Our next storm is here and it's anxious to get started with drizzle falling across much of the metro. But the majority of the precipitation will hold off until this afternoon and evening as a deepening area of low pressure scoots through. This will eventually lead to cooler temperatures and the change over from rain to snow.
So why are temperatures so warm to start?
Well, it actually has to do with the amount of moisture. When looking at a surface map, like the one below, you can see green numbers and red numbers. The red numbers are the current temperatures and the green numbers are the current dewpoints.
This image was taken around 6am and it shows an area of southerly winds and above freezing temperatures. But temperatures aren't above freezing simply because warm air moved in, which is what happens a lot of times during the day, but they are warmer because more moisture moved in. Notice the actual dewpoint numbers are above freezing, and in many cases, about the same as the current temperatures.
One rule of meteorology is that your dewpoint can NEVER rise above your temperature because the dewpoint is a measurement of how much water is in your air. So if you add more moisture to the atmosphere and your dewpoint jumps from 20 to 38 degrees, then your temperature cant under any circumstances be below 38 degrees. That's exactly what happened overnight.
Unfortunately for those that are sick of winter, cooler air will dive back in later on today and bring with it several inches of snow in some cases. Here is a look at the current projected liquid precipitation totals from across the area through Friday morning.

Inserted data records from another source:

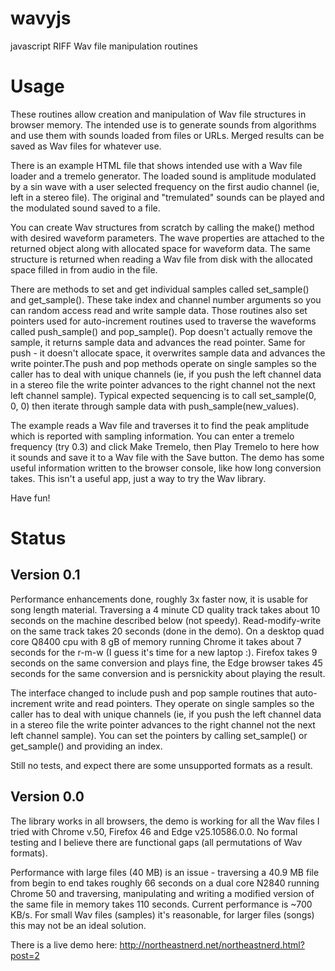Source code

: # wavyjs
javascript RIFF Wav file manipulation routines

# Usage
These routines allow creation and manipulation of Wav file structures in browser memory. The intended use is to generate sounds from algorithms and use them with sounds loaded from files or URLs. Merged results can be saved as Wav files for whatever use.

There is an example HTML file that shows intended use with a Wav file loader and a tremelo generator. The loaded sound is amplitude modulated by a sin wave with a user selected frequency on the first audio channel (ie, left in a stereo file). The original and "tremulated" sounds can be played and the modulated sound saved to a file.

You can create Wav structures from scratch by calling the make() method with desired waveform parameters. The wave properties are attached to the returned object along with allocated space for waveform data. The same structure is returned when reading a Wav file from disk with the allocated space filled in from audio in the file.

There are methods to set and get individual samples called set_sample() and get_sample(). These take index and channel number arguments so you can random access read and write sample data. Those routines also set pointers used for auto-increment routines used to traverse the waveforms called push_sample() and pop_sample(). Pop doesn't actually remove the sample, it returns sample data and advances the read pointer. Same for push - it doesn't allocate space, it overwrites sample data and advances the write pointer.The push and pop methods operate on single samples so the caller has to deal with unique channels (ie, if you push the left channel data in a stereo file the write pointer advances to the right channel not the next left channel sample). Typical expected sequencing is to call set_sample(0, 0, 0) then iterate through sample data with push_sample(new_values).

The example reads a Wav file and traverses it to find the peak amplitude which is reported with sampling information. You can enter a tremelo frequency (try 0.3) and click Make Tremelo, then Play Tremelo to here how it sounds and save it to a Wav file with the Save button. The demo has some useful information written to the browser console, like how long conversion takes. This isn't a useful app, just a way to try the Wav library.

Have fun!

# Status
## Version 0.1
Performance enhancements done, roughly 3x faster now, it is usable for song length material. Traversing a 4 minute CD quality track takes about 10 seconds on the machine described below (not speedy). Read-modify-write on the same track takes 20 seconds (done in the demo).  On a desktop quad core Q8400 cpu with 8 gB of memory running Chrome it takes about 7 seconds for the r-m-w (I guess it's time for a new laptop :). Firefox takes 9 seconds on the same conversion and plays fine, the Edge browser takes 45 seconds for the same conversion and is persnickity about playing the result.

The interface changed to include push and pop sample routines that auto-increment write and read pointers. They operate on single samples so the caller has to deal with unique channels (ie, if you push the left channel data in a stereo file the write pointer advances to the right channel not the next left channel sample). You can set the pointers by calling set_sample() or get_sample() and providing an index. 

Still no tests, and expect there are some unsupported formats as a result.

## Version 0.0
The library works in all browsers, the demo is working for all the Wav files I tried with Chrome v.50, Firefox 46 and Edge v25.10586.0.0. No formal testing and I believe there are functional gaps (all permutations of Wav formats).

Performance with large files (40 MB) is an issue - traversing a 40.9 MB file from begin to end takes roughly 66 seconds on a dual core N2840 running Chrome 50 and traversing, manipulating and writing a modified version of the same file in memory takes 110 seconds. Current performance is ~700 KB/s. For small Wav files (samples) it's reasonable, for larger files (songs) this may not be an ideal solution.

There is a live demo here: http://northeastnerd.net/northeastnerd.html?post=2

A solid half inch of liquid is expected to fall. Now in most cases, that will be a combo of rain and snow. So how much snow is coming? According to a few computer forecasting models, it could be several inches…
They appear to be pretty consistent with their placement that parts of eastern SD and central MN will get a thin band of 3 to 8 inches of the white stuff with more of a slushy inch or two for metro locations.
Remember though that these models don't take melting into account. With temperatures so close to freezing, some of the snow will actually melt on contact slowing the overall accumulation process leading to lower accumulation totals. But regardless, a 3 to 6 inch band looks pretty likely.
If you are looking for more of a probability forecast… here is what the Weather Prediction Center is showing for at least an inch, 2 inches, and 4 inches.
According to the WPC, most of us will see at least an inch of snow, with the heaviest band setting up from about St. Cloud through the Duluth area with at least a 70% chance of 4 inches.